Items from a data source:
[Start of section]
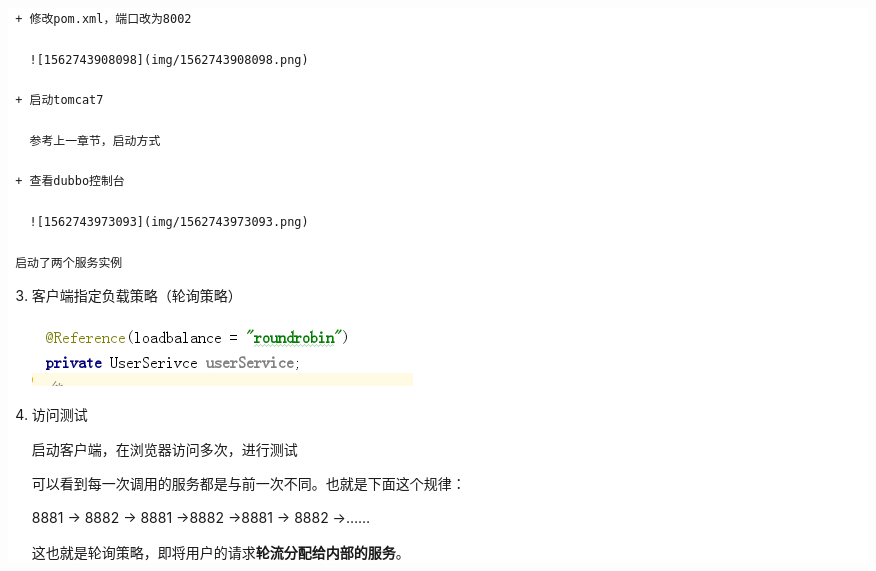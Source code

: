      + 修改pom.xml，端口改为8002

       ![1562743908098](img/1562743908098.png)

     + 启动tomcat7

       参考上一章节，启动方式

     + 查看dubbo控制台

       ![1562743973093](img/1562743973093.png)

     启动了两个服务实例

  3. 客户端指定负载策略（轮询策略）

     ![1562744005861](img/1562744005861.png)

  4. 访问测试

     启动客户端，在浏览器访问多次，进行测试

     可以看到每一次调用的服务都是与前一次不同。也就是下面这个规律：

     8881 -> 8882 -> 8881 ->8882 ->8881 -> 8882 ->……

     这也就是轮询策略，即将用户的请求**轮流分配给内部的服务**。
[End of section]
(Your instructions)
Without any pictures, output the entries above exactly as they appear.

(Task response)
Source code

:      + 修改pom.xml，端口改为8002

       ![1562743908098](img/1562743908098.png)

     + 启动tomcat7

       参考上一章节，启动方式

     + 查看dubbo控制台

       ![1562743973093](img/1562743973093.png)

     启动了两个服务实例

  3. 客户端指定负载策略（轮询策略）

     ![1562744005861](img/1562744005861.png)

  4. 访问测试

     启动客户端，在浏览器访问多次，进行测试

     可以看到每一次调用的服务都是与前一次不同。也就是下面这个规律：

     8881 -> 8882 -> 8881 ->8882 ->8881 -> 8882 ->……

     这也就是轮询策略，即将用户的请求**轮流分配给内部的服务**。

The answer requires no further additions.